**GIVEN RECORDS**
#####

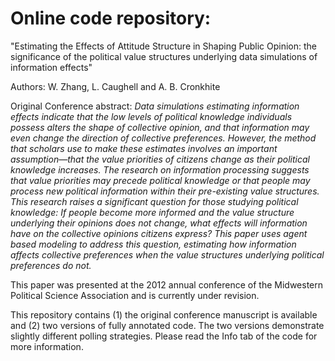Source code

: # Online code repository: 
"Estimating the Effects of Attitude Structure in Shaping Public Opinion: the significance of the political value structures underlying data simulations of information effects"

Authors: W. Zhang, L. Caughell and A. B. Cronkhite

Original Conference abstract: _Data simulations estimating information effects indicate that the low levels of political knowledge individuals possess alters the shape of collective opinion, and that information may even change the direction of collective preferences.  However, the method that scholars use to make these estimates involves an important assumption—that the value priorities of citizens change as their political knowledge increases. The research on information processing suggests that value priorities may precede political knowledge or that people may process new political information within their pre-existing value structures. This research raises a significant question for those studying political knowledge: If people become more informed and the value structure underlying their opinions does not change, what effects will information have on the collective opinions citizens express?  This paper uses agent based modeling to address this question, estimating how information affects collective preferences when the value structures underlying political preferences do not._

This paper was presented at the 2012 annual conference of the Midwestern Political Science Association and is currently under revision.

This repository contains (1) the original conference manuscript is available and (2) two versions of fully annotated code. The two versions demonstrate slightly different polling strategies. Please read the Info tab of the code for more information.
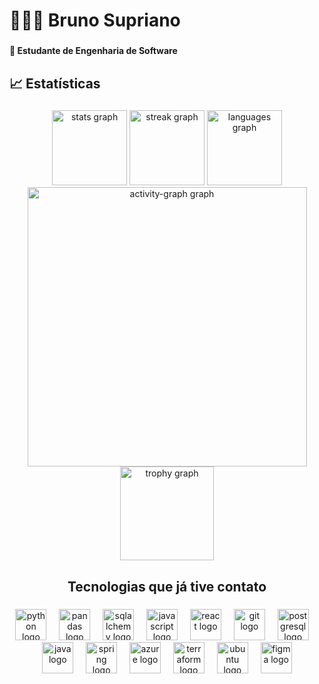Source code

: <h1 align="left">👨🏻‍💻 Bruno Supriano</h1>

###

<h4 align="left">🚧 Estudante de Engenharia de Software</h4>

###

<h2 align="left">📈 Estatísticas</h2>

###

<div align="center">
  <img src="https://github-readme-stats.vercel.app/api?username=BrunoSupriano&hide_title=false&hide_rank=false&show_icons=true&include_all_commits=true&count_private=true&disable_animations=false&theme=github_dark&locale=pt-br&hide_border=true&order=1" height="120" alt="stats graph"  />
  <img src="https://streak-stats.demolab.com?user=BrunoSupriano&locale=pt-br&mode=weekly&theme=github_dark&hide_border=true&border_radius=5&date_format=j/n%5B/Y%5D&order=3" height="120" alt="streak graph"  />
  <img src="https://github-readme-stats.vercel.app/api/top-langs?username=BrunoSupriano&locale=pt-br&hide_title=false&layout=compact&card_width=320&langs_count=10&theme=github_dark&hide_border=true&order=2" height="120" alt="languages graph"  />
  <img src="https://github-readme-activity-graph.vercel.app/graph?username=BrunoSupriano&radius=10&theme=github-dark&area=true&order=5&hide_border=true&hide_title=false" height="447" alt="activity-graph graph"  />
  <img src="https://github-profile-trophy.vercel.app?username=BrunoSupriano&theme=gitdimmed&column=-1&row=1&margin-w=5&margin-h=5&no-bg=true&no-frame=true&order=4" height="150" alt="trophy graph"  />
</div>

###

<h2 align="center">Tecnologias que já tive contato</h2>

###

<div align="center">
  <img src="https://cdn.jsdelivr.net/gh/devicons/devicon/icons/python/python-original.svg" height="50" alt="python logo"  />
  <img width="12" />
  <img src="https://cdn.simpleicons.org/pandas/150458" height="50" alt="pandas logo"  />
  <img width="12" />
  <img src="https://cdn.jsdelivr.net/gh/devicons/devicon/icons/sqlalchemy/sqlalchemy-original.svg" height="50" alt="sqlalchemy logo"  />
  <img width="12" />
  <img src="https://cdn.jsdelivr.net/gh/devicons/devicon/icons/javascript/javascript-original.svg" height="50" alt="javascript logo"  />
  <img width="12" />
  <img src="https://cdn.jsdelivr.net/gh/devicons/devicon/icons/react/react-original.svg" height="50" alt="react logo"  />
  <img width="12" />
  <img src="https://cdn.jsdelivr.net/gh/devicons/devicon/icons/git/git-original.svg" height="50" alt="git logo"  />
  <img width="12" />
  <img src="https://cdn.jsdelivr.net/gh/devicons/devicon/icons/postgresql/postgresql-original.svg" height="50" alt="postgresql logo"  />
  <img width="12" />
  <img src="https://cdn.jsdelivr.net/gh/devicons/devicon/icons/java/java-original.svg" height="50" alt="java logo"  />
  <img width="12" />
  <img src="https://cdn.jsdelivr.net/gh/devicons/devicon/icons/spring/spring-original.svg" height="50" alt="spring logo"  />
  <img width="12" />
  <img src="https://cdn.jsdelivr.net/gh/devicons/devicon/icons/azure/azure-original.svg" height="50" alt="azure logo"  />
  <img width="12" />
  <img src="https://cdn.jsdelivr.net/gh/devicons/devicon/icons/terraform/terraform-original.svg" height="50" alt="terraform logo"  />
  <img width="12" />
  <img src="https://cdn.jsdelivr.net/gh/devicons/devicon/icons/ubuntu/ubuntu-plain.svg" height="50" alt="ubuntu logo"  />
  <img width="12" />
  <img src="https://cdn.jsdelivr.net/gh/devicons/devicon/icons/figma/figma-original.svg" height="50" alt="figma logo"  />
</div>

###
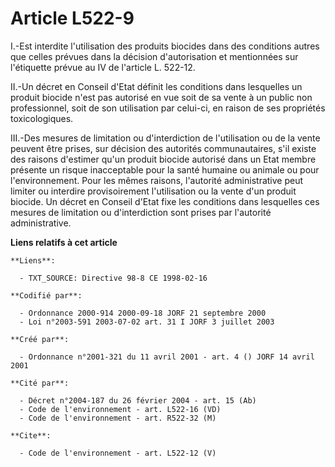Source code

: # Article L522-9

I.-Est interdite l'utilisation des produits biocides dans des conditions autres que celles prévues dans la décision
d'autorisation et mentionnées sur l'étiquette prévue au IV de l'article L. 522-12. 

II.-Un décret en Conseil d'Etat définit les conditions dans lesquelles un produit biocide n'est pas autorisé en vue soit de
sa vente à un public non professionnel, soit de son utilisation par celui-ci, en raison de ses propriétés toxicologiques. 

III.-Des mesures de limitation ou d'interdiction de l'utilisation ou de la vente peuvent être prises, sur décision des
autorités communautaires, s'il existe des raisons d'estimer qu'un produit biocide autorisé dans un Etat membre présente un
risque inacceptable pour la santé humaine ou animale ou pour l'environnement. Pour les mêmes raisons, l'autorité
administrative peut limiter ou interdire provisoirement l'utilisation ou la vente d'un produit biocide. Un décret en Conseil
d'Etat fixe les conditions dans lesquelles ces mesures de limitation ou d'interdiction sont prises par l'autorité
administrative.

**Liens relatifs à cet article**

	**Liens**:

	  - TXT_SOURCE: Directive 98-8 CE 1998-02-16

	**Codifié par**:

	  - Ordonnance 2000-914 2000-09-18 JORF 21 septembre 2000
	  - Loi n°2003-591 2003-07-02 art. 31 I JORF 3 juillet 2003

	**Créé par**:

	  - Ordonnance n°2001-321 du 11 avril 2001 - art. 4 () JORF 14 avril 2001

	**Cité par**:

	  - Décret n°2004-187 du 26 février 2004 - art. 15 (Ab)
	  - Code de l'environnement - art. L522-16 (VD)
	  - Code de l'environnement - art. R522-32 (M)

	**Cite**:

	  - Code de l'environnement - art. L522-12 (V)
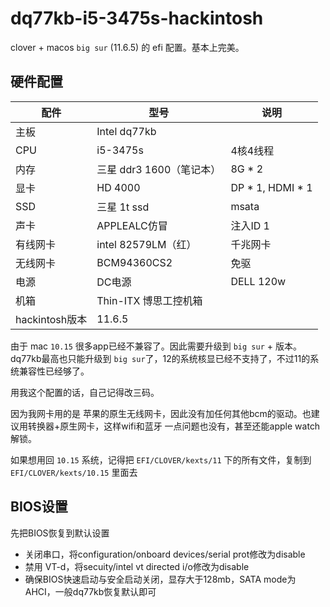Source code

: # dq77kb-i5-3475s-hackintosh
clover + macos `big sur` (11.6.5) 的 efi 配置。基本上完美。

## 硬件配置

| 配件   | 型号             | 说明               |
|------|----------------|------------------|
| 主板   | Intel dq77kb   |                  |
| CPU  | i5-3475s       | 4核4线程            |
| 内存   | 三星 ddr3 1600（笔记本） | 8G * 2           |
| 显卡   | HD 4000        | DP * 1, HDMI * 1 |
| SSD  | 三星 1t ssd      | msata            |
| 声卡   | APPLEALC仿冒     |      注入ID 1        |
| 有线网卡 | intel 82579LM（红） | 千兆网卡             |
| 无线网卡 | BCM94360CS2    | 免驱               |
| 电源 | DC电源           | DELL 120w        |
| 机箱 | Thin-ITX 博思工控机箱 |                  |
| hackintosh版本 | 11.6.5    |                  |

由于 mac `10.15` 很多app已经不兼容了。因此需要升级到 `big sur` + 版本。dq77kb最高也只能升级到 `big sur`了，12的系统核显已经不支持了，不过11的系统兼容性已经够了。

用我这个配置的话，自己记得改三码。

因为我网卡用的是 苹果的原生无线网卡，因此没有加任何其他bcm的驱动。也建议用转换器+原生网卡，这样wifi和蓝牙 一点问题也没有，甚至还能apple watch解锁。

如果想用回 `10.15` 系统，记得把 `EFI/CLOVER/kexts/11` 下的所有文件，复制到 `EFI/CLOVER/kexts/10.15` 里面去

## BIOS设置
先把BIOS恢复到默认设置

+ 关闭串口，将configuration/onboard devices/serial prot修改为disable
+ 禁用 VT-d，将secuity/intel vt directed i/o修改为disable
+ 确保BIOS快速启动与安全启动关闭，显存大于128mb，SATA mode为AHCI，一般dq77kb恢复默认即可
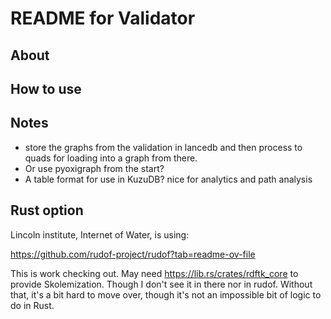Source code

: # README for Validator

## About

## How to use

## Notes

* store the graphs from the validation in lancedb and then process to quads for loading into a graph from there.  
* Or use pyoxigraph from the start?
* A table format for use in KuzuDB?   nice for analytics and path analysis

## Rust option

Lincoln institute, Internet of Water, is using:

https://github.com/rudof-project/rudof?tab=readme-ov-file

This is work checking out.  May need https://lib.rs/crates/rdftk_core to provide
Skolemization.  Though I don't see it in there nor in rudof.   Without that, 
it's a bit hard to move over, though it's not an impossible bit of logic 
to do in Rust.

#####

Leave out all pictures and output each line exactly, from the top of the records through the line that holds "Authors: W. Zhang, L.".

**SOLUTION FOR THIS EXERCISE**
Source code

: # Online code repository: 
"Estimating the Effects of Attitude Structure in Shaping Public Opinion: the significance of the political value structures underlying data simulations of information effects"

Authors: W. Zhang, L. Caughell and A. B. Cronkhite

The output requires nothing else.